The DOW (DIA) and S&P (SPY) are breaking new records, yet the underlying data doesn't support such valuation in the markets. What does the underlying data really say about the economy, and what effect might this have on stock markets moving forward?
The U.S. Treasury just came out with their monthly and quarterly economic statistics and data, as shown in the following two tables. A synopsis shows a rising trade balance for goods and services and a decline in industrial production since 2010, a decrease in Real GDP since 2010 and a declining personal savings rate. None of the first three -- trade imbalance, decline in production, and decrease in GDP -- are good for the economy. But savers may indeed be pulling money out to invest in stocks in search of a better return, as interest rates have fallen considerably due to Federal Reserve interference in trying to maintain price stability and reduce unemployment.
It is this move from savings to stocks that has possibly contributed to a higher stock market. But the economic data doesn't support it. This, by definition, is a bubble.
DoubleLine Capital's Jeff Gundlach said Thursday on CNBC;
It (QE) creates a low basis of comparison that is keeping the trend toward being anything with a yield on it as being successful investment that will continue to, I think, appreciate in value and lead to even more of a conundrum for investors in terms of what they're supposed to do going forward. But it can't last forever.
While investors in general shouldn't fight the trend, one can take profit. No one goes broke taking profit.
Dead Sea Stocks
To further analyze where we are now, the Baltic Dry Index has moved up from the low 700 level to the 870 level, leading some to think an economic recovery is underway. But looking at the second chart below, you'll see how the Index and the S&P have moved together over the years and just how far apart they are today. Is this sustainable? Will activity all of a sudden appear to match the S&P Index, or will the S&P Index fall to match activity?

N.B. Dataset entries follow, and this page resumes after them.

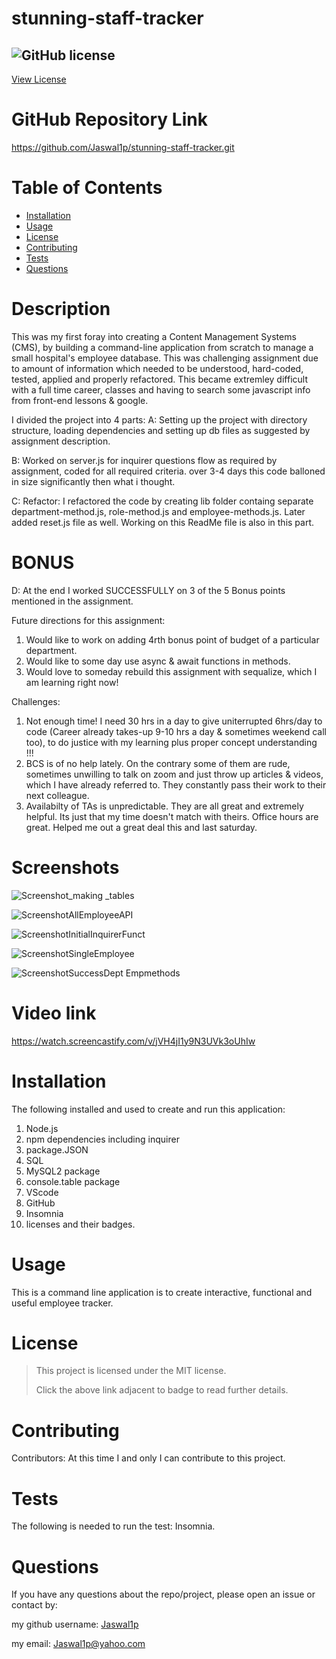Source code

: # stunning-staff-tracker

## ![GitHub license](https://img.shields.io/badge/License-MIT-yellow.svg) 
[View License](https://opensource.org/licenses/MIT) 
 
 # GitHub Repository Link
 https://github.com/Jaswal1p/stunning-staff-tracker.git

 # Table of Contents
 * [Installation](#installation)
 * [Usage](#usage)
 * [License](#license)
 * [Contributing](#Contributing)
 * [Tests](#tests)
 * [Questions](#questions)
 
 # Description
 This was my first foray into creating a Content Management Systems (CMS), by building a command-line application from scratch to manage a small hospital's employee database. This was challenging assignment due to amount of information which needed to be understood, hard-coded, tested, applied and properly refactored. This became extremley difficult with a full time career, classes and having to search some javascript info from front-end lessons & google. 

 I divided the project into 4 parts:
 A: Setting up the project with directory structure, loading dependencies and setting up db files as suggested by assignment description.

 B: Worked on server.js for inquirer questions flow as required by assignment, coded for all required criteria. over 3-4 days this code balloned in size significantly then what i thought.

 C: Refactor: I refactored the code by creating lib folder containg separate department-method.js, role-method.js and employee-methods.js. Later added reset.js file as well. Working on this ReadMe file is also in this part.
 
 # BONUS
 D: At the end I worked SUCCESSFULLY on 3 of the 5 Bonus points mentioned in the assignment. 

Future directions for this assignment:
 1. Would like to work on adding 4rth bonus point of budget of a particular department.
 2. Would like to some day use async & await functions in methods.
 3. Would love to someday rebuild this assignment with sequalize, which I am learning right now!

Challenges:
 1. Not enough time! I need 30 hrs in a day to give uniterrupted 6hrs/day to code (Career already takes-up 9-10 hrs a day & sometimes weekend call too), to do justice with my learning plus proper concept understanding !!!
 2. BCS is of no help lately. On the contrary some of them are rude, sometimes unwilling to talk on zoom and just throw up articles & videos, which I have already referred to. They constantly pass their work to their next colleague.
 3. Availabilty of TAs is unpredictable. They are all great and extremely helpful. Its just that my time doesn't match with theirs. Office hours are great. Helped me out a great deal this and last saturday. 

 # Screenshots
 ![Screenshot_making _tables](https://user-images.githubusercontent.com/92233527/154832849-96882df5-6e0b-4953-93a2-e46591d9521f.png)

 ![ScreenshotAllEmployeeAPI](https://user-images.githubusercontent.com/92233527/154832866-90d5c5e7-2f1e-4f4a-a4e4-b0aa34823c85.png)

 ![ScreenshotInitialInquirerFunct](https://user-images.githubusercontent.com/92233527/154832897-26da01bd-2d99-4d06-8bc7-62dafce48194.png)

 ![ScreenshotSingleEmployee](https://user-images.githubusercontent.com/92233527/154832933-e6dc367c-6a6f-48f3-8ba9-8d5af1edf936.png)

 ![ScreenshotSuccessDept Empmethods](https://user-images.githubusercontent.com/92233527/154832944-66514fc2-4add-44d8-a450-10c865cc0cf8.png)

 # Video link
 https://watch.screencastify.com/v/jVH4jI1y9N3UVk3oUhIw

 # Installation
 The following installed and used to create and run this application:
 1. Node.js
 2. npm dependencies including inquirer
 3. package.JSON
 4. SQL 
 5. MySQL2 package
 6. console.table package
 7. VScode
 8. GitHub
 9. Insomnia
 10. licenses and their badges.

 # Usage
 This is a command line application is to create interactive, functional and useful employee tracker.

 # License 
 > This project is licensed under the MIT license.
 >
 > Click the above link adjacent to badge to read further details.
 
 # Contributing
 Contributors: At this time I and only I can contribute to this project.  

 # Tests
 The following is needed to run the test: Insomnia.

 # Questions
 If you have any questions about the repo/project, please open an issue or contact by: 
 
 my github username: [Jaswal1p](https://github.com/Jaswal1p) 
 
 my email: Jaswal1p@yahoo.com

Declining GDP and Stock Return Expectations
Ed Easterling, author of the book "Unexpected Returns", shows in the following chart that slower growth lowers the P/E ratio.
Easterling created the following chart in March showing how far this latest move in the stock market has been.
With the DOW (DIA) now over 15,000, one has to realize that sure, while the stock markets can move higher, what is the risk vs. reward that you can expect to receive by holding onto stocks that have just gained over 123% from their lows? The data presented above might convince some it's time to take at least some profit off the table.
If one is looking for a place to park funds for the time being, look no further than the U.S. dollar (UUP), which had a nice bounce today. I see further strength in the dollar ahead despite all the negative economic data outlined above. Why am I dollar bullish? Because the euro (FXE) and yen (FXY), which make up 70% of the Dollar Index, are in much worse shape than the U.S. In fact, while it is a race to the bottom for all currencies, with leaders wanting to make their countries' products cheaper and thus increase their own GDP, perception is what makes U.S. Treasuries and the U.S. dollar so strong. People simply believe all is well in the good old USA. I'm not one to bash the American spirit, but I am one to point out the data as I see it. Cash is king for now, as we wait patiently for other opportunities.